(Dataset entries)
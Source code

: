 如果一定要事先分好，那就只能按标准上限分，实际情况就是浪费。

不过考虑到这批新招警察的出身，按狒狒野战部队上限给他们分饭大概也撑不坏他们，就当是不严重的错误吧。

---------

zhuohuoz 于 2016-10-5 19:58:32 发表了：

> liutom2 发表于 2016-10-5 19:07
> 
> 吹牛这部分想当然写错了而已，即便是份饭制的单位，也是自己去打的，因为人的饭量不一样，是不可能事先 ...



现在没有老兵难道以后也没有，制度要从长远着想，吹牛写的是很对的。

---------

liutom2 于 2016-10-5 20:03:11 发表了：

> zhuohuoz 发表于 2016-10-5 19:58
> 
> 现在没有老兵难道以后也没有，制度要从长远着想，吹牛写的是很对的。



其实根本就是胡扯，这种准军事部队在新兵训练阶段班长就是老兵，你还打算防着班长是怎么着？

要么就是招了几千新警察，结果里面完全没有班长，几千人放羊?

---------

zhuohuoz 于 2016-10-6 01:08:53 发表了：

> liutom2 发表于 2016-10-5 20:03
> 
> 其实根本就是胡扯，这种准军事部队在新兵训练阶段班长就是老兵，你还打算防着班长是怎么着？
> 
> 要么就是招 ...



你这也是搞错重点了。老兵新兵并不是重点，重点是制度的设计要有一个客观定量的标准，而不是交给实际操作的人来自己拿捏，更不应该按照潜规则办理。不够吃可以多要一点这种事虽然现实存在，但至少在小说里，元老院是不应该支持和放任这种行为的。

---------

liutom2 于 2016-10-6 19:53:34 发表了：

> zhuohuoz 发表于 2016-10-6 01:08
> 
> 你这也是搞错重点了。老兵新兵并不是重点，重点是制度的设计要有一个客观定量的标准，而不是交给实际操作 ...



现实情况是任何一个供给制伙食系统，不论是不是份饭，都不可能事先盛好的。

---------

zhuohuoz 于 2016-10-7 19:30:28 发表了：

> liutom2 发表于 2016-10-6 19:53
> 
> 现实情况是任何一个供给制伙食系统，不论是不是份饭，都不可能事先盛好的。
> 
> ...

> **Work required**
Output every record above, exactly as written.

> **Exercise solution**
Source code

: 如果一定要事先分好，那就只能按标准上限分，实际情况就是浪费。

不过考虑到这批新招警察的出身，按狒狒野战部队上限给他们分饭大概也撑不坏他们，就当是不严重的错误吧。

---------

zhuohuoz 于 2016-10-5 19:58:32 发表了：

> liutom2 发表于 2016-10-5 19:07
> 
> 吹牛这部分想当然写错了而已，即便是份饭制的单位，也是自己去打的，因为人的饭量不一样，是不可能事先 ...



现在没有老兵难道以后也没有，制度要从长远着想，吹牛写的是很对的。

---------

liutom2 于 2016-10-5 20:03:11 发表了：

> zhuohuoz 发表于 2016-10-5 19:58
> 
> 现在没有老兵难道以后也没有，制度要从长远着想，吹牛写的是很对的。



其实根本就是胡扯，这种准军事部队在新兵训练阶段班长就是老兵，你还打算防着班长是怎么着？

要么就是招了几千新警察，结果里面完全没有班长，几千人放羊?

---------

zhuohuoz 于 2016-10-6 01:08:53 发表了：

> liutom2 发表于 2016-10-5 20:03
> 
> 其实根本就是胡扯，这种准军事部队在新兵训练阶段班长就是老兵，你还打算防着班长是怎么着？
> 
> 要么就是招 ...



你这也是搞错重点了。老兵新兵并不是重点，重点是制度的设计要有一个客观定量的标准，而不是交给实际操作的人来自己拿捏，更不应该按照潜规则办理。不够吃可以多要一点这种事虽然现实存在，但至少在小说里，元老院是不应该支持和放任这种行为的。

---------

liutom2 于 2016-10-6 19:53:34 发表了：

> zhuohuoz 发表于 2016-10-6 01:08
> 
> 你这也是搞错重点了。老兵新兵并不是重点，重点是制度的设计要有一个客观定量的标准，而不是交给实际操作 ...



现实情况是任何一个供给制伙食系统，不论是不是份饭，都不可能事先盛好的。

---------

zhuohuoz 于 2016-10-7 19:30:28 发表了：

> liutom2 发表于 2016-10-6 19:53
> 
> 现实情况是任何一个供给制伙食系统，不论是不是份饭，都不可能事先盛好的。
> 
> ...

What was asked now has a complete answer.